--- Exercise material Enclosed Below ---

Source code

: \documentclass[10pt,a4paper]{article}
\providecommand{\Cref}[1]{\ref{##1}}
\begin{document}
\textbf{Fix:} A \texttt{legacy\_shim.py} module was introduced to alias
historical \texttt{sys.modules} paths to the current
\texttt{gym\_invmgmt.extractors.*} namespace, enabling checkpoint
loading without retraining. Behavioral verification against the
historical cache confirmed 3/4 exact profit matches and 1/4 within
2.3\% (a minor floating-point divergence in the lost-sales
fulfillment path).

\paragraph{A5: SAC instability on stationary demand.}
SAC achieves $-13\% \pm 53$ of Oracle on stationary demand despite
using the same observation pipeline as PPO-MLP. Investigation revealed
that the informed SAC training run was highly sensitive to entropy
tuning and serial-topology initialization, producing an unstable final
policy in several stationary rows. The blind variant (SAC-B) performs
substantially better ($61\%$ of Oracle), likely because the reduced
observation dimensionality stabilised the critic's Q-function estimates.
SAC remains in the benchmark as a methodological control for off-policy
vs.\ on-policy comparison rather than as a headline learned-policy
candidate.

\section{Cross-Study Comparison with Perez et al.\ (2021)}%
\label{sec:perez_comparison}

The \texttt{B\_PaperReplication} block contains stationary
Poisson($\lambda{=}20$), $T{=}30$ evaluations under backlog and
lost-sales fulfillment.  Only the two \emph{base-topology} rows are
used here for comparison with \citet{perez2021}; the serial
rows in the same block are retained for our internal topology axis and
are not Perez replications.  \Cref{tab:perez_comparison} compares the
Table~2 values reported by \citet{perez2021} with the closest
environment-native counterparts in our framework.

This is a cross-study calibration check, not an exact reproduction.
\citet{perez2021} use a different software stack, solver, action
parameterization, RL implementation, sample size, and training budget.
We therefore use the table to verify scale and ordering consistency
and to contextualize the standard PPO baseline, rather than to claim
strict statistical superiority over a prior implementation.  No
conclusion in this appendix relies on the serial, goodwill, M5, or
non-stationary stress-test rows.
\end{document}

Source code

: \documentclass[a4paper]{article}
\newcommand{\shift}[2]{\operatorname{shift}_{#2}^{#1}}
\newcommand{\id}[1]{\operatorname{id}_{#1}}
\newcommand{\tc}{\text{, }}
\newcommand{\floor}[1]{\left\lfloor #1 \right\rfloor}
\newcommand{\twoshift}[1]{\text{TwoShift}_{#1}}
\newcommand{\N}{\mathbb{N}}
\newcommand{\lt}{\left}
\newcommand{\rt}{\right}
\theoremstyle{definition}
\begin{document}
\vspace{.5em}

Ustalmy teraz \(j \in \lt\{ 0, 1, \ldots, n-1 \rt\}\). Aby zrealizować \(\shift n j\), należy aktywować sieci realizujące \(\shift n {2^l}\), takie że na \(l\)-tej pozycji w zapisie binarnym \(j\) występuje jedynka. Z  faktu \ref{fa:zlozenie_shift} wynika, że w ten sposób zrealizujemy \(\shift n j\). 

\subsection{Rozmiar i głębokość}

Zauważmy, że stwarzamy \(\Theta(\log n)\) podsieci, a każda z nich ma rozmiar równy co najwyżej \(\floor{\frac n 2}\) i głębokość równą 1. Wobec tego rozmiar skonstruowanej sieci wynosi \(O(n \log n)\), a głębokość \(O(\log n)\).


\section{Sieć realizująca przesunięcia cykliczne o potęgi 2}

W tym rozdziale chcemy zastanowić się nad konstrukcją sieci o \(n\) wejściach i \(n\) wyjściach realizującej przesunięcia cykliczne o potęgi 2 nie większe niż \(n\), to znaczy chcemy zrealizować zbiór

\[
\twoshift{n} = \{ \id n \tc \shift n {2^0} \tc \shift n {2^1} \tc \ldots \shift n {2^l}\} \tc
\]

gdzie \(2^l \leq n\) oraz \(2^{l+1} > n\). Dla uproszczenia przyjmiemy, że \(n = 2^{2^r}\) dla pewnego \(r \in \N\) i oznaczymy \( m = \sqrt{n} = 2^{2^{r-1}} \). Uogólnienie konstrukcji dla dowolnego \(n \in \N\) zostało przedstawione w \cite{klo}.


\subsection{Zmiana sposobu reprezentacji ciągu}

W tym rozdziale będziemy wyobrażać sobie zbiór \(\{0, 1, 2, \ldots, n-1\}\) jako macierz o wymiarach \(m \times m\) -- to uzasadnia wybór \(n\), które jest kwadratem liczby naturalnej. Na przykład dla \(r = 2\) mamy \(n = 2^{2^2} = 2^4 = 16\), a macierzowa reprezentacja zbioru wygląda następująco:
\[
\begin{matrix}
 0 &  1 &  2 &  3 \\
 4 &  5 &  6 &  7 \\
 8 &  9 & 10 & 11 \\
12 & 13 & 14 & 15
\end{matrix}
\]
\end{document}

--- End of Enclosed Exercise material ---

Your task>
Taking every line of the records in turn, count the ones holding "historical", and state nothing but the number.

Your solution>
2